■ EXERCISE OBJECTIVE ■
Read through the lines below for the string "Virasoro" and copy each one that has it.

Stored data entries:
[Start of section]

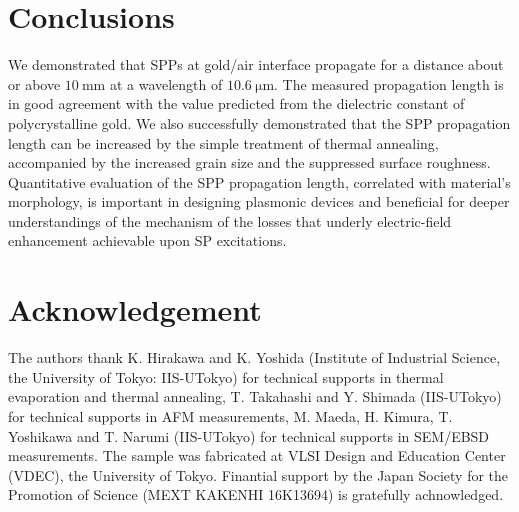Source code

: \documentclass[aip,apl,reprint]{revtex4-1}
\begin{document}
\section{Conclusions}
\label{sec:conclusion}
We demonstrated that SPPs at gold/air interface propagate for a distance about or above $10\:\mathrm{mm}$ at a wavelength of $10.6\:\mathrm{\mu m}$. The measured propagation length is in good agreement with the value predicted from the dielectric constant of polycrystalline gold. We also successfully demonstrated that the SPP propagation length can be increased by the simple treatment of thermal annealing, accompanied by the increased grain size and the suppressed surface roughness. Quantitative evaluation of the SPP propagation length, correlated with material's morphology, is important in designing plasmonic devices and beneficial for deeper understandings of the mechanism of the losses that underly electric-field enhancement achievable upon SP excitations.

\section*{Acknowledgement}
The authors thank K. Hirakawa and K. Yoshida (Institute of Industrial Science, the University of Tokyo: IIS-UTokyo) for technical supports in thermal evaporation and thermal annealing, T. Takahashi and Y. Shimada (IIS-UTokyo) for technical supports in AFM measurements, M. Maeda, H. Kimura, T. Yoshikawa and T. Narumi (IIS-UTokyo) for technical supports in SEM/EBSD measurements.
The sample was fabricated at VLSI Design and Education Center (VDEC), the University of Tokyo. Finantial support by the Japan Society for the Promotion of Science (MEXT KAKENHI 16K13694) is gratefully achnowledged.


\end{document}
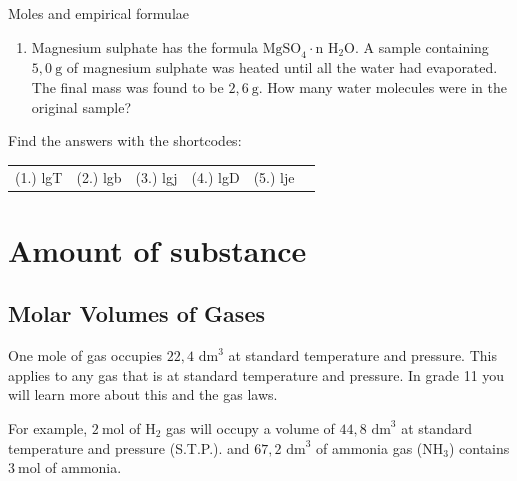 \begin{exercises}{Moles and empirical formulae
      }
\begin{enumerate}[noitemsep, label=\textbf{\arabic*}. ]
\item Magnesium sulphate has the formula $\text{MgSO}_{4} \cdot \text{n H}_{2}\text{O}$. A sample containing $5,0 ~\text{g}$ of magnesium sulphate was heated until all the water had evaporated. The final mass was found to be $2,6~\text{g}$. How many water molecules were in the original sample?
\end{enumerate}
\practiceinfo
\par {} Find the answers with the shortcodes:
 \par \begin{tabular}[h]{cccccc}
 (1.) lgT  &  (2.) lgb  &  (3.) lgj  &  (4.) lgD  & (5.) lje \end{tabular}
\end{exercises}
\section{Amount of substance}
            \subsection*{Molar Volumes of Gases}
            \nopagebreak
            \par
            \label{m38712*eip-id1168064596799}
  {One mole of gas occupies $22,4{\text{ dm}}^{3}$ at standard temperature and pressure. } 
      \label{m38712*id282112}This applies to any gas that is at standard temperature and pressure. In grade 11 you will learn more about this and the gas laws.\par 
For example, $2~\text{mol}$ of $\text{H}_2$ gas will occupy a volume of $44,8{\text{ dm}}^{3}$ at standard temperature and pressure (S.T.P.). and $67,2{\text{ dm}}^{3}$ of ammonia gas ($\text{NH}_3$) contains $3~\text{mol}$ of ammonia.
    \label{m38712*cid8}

[End of section]
[Start of section]

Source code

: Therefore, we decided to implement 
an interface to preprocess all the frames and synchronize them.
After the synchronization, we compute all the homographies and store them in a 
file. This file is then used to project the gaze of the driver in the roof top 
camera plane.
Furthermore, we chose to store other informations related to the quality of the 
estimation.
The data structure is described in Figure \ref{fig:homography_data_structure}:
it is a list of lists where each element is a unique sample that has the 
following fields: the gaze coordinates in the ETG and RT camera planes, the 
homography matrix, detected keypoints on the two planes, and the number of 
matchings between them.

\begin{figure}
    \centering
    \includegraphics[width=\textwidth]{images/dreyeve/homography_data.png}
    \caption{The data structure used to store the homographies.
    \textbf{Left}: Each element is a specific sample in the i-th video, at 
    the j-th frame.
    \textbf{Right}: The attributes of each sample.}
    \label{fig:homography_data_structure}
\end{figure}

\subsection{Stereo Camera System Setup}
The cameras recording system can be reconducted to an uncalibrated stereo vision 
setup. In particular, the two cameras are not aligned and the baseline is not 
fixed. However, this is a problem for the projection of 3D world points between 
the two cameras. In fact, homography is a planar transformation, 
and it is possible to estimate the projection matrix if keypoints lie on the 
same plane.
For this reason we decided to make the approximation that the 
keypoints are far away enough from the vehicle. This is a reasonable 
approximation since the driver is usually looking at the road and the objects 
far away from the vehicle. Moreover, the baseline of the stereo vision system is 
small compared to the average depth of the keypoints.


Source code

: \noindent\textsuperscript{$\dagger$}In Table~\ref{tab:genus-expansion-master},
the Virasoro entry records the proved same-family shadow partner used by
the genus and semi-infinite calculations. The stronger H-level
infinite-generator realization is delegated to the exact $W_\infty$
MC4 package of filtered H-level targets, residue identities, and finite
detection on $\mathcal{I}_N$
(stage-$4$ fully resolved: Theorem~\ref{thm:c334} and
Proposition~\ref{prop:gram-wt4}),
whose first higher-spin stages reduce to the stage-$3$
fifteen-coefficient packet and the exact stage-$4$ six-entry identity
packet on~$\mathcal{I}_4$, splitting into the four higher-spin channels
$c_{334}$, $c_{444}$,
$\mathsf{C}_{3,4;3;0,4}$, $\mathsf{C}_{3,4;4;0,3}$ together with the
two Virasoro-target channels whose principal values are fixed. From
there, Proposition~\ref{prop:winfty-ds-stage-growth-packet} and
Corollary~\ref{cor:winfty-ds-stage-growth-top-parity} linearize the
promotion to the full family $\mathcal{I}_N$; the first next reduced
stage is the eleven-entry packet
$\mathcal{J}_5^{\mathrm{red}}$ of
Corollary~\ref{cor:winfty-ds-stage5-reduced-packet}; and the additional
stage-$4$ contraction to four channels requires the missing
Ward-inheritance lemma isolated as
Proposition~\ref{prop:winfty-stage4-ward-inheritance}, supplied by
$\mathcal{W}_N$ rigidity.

[End of section]
[Start of section]

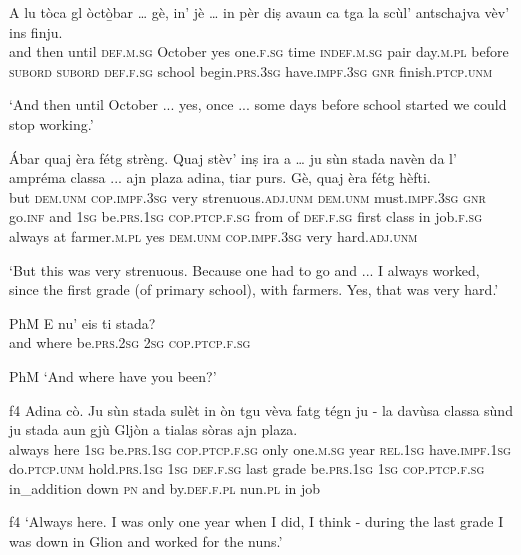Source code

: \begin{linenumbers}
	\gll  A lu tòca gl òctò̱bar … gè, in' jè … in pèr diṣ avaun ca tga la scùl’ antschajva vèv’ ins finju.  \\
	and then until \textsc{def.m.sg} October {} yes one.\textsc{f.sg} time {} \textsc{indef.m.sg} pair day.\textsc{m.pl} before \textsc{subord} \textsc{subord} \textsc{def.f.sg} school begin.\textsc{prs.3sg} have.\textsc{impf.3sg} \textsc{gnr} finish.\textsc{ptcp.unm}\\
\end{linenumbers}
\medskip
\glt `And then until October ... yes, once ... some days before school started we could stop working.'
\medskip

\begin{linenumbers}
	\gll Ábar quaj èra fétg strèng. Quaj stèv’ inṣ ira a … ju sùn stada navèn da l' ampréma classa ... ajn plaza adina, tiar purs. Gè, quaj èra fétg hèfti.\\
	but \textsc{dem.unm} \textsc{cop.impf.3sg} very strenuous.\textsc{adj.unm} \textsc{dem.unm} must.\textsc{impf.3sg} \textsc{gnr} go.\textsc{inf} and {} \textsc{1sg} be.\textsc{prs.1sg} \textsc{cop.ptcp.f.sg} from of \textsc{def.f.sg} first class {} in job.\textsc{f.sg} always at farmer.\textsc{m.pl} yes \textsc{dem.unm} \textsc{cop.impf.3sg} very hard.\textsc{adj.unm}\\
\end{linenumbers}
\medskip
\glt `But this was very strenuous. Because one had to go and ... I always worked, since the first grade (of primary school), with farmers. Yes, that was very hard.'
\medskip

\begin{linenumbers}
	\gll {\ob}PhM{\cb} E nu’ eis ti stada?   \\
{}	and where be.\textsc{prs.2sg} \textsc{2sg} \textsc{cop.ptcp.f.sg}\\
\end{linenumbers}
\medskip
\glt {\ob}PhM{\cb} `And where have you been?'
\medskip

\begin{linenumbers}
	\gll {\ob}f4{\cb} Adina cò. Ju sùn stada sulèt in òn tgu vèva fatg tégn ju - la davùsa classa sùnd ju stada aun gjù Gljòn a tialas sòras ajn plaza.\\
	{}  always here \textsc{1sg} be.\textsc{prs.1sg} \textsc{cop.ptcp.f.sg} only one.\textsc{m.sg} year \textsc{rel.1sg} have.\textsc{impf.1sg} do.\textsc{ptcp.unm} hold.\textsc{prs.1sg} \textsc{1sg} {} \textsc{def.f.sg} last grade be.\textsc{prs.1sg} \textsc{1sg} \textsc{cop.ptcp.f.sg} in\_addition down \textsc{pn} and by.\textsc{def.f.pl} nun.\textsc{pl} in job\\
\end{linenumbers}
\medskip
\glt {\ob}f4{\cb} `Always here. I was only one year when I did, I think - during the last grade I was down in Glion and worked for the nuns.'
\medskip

[End of section]

■ OUTPUT FOR THIS TASK ■
the Virasoro entry records the proved same-family shadow partner used by
two Virasoro-target channels whose principal values are fixed. From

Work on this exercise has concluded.